La Canalina cuenta con tres apartamentos privados para escapar de la ciudad
04 sep 2017 . Actualizado a las 17:25 h.
Diez años son los que lleva Isabel Blanco siendo la gran cabeza de La Canalina, tres apartamentos rurales con la certificación de Casa de Aldea situados en Villahormes, una pequeña localidad dentro del concejo de Llanes.
La Canalina descansa sobre los cimientos de un antiguo establo en ruinas que Blanco y su familia decidieron arreglar para convertirlo en un lugar para los demás. «La remodelación, entre permisos y la propia obra, nos llevó un año», cuenta Blanco, «al principio conté con la ayuda de mi familia pero ahora lo llevo todo yo».
Los tres apartamentos, completamente equipados, aportan al huésped la ventaja de sentirse independientes. «Cada apartamento tiene su cocina, dos baños, su salón y una terraza muy coqueta», comenta Blanco. Además, la decoración de cada uno es especial ya que muchos de los muebles han sido restaurados por la propia Blanco, un detalle que la gente valora pues lo siente «muy acogedor», sostiene la propietaria de La Canalina.
Al estar cerca de la autovía los huéspedes de estos apartamentos rurales tienen la posibilidad de conectarse con cualquier punto cercano como Los Picos de Europa, Ribadesella o Llanes. A ello se le suma una gran ventaja: las playas. «Gulpiyuri, monumento natural y la Huelga están a media hora a pie», cuenta Blanco. Ese paseo de media hora puede sonar a tedio; sin embargo, nada más lejos de la realidad ya que «como el litoral de España está tan construido, los que vienen ven todo tan verde y virgen que lo valoran». Un regalo lleno de naturaleza.

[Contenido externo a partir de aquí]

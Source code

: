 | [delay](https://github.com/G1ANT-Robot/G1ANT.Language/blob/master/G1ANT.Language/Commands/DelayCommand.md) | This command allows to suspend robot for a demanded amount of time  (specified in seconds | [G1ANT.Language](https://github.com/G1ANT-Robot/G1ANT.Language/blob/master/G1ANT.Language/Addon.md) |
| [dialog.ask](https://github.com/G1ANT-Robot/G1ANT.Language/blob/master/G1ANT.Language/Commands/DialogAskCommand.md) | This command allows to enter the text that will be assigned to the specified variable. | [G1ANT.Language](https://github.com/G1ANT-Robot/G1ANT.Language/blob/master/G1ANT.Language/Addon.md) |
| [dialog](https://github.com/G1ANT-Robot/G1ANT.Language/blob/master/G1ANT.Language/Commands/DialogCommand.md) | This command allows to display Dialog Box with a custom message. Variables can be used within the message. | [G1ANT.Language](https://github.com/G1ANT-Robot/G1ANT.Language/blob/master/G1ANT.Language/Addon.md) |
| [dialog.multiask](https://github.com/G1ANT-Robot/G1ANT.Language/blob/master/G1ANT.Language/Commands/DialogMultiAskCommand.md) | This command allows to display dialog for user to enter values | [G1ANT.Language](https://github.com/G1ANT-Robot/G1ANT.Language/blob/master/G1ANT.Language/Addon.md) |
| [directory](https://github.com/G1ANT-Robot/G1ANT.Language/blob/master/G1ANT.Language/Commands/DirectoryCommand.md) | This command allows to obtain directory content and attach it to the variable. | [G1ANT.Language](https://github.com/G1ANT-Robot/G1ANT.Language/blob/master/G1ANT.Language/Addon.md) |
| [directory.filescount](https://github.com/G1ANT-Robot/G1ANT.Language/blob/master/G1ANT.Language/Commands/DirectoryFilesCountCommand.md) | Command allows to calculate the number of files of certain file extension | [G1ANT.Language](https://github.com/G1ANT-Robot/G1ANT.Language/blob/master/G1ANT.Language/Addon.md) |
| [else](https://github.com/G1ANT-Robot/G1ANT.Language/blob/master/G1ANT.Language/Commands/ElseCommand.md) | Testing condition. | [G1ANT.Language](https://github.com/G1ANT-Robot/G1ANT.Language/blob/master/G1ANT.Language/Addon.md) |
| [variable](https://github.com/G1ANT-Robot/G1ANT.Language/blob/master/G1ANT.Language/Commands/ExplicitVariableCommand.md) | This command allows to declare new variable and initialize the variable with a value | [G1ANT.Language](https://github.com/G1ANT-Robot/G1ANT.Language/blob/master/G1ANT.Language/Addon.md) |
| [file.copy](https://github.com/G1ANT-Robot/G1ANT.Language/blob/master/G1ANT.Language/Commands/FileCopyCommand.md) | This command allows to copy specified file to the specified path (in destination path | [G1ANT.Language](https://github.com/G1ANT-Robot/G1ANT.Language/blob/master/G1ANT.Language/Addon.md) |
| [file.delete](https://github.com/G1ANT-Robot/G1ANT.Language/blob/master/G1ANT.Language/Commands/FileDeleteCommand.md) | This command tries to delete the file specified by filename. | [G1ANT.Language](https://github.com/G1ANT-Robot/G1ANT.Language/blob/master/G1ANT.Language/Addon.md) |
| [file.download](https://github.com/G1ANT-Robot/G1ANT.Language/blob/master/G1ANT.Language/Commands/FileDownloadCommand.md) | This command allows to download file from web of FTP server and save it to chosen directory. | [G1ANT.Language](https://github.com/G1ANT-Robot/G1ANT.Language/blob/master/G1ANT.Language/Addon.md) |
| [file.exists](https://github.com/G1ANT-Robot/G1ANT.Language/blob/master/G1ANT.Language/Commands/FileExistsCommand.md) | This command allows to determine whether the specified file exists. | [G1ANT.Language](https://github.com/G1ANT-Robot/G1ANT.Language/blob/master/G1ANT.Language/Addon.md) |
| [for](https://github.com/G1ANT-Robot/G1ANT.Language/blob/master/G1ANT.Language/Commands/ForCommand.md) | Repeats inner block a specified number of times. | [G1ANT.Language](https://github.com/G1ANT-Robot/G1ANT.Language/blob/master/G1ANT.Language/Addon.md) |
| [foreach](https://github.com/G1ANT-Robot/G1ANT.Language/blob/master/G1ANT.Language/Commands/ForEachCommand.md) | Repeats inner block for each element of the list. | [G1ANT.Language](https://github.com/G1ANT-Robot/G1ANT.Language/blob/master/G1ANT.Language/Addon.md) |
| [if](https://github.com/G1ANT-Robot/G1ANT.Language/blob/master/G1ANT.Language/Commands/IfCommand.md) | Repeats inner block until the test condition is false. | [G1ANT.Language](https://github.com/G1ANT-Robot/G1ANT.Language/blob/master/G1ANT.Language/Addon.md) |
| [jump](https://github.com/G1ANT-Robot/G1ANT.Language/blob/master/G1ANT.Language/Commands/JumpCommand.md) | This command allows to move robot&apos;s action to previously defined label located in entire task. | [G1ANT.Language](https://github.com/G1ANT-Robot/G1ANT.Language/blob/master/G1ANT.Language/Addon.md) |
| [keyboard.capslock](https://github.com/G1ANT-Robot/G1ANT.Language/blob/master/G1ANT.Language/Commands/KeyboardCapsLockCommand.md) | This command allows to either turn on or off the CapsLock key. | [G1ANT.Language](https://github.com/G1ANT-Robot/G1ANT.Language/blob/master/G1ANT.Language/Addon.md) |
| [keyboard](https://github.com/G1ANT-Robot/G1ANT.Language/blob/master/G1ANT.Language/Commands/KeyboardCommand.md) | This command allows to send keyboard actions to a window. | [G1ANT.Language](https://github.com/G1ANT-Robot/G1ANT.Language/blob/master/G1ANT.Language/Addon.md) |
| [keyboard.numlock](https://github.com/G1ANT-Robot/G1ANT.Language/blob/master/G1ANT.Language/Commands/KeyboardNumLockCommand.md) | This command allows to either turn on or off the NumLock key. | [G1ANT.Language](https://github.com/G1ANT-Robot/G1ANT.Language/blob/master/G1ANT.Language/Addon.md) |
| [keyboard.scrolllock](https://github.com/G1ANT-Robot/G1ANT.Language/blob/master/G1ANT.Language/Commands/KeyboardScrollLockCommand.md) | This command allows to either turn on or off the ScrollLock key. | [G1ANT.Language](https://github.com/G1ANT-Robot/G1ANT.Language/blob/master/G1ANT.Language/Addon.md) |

Tipos de clientes según la estación
En invierno suelen acercarse a La Canalina, sobre todo, parejas. También se aposentan algunos peregrinos «que llegan por la carretera y paran aquí. Vienen muchos de diferentes nacionalidades», sostiene Blanco. Por la contra, en verano suelen llegar a estos apartamentos familias con niños pequeños, que disfrutan de las zonas ajardinadas y de los puntos turísicos cercanos.
Los que vienen saben bien lo que buscan. En La Canalina Blanco está siempre dispuesta a ofrecer toda la información que el huésped necesite, pero a la vez son independientes para decidir dónde estar y hacia dónde moverse. Tienen su propio espacio para escapar y respirar un nuevo aire; el aire de Asturias.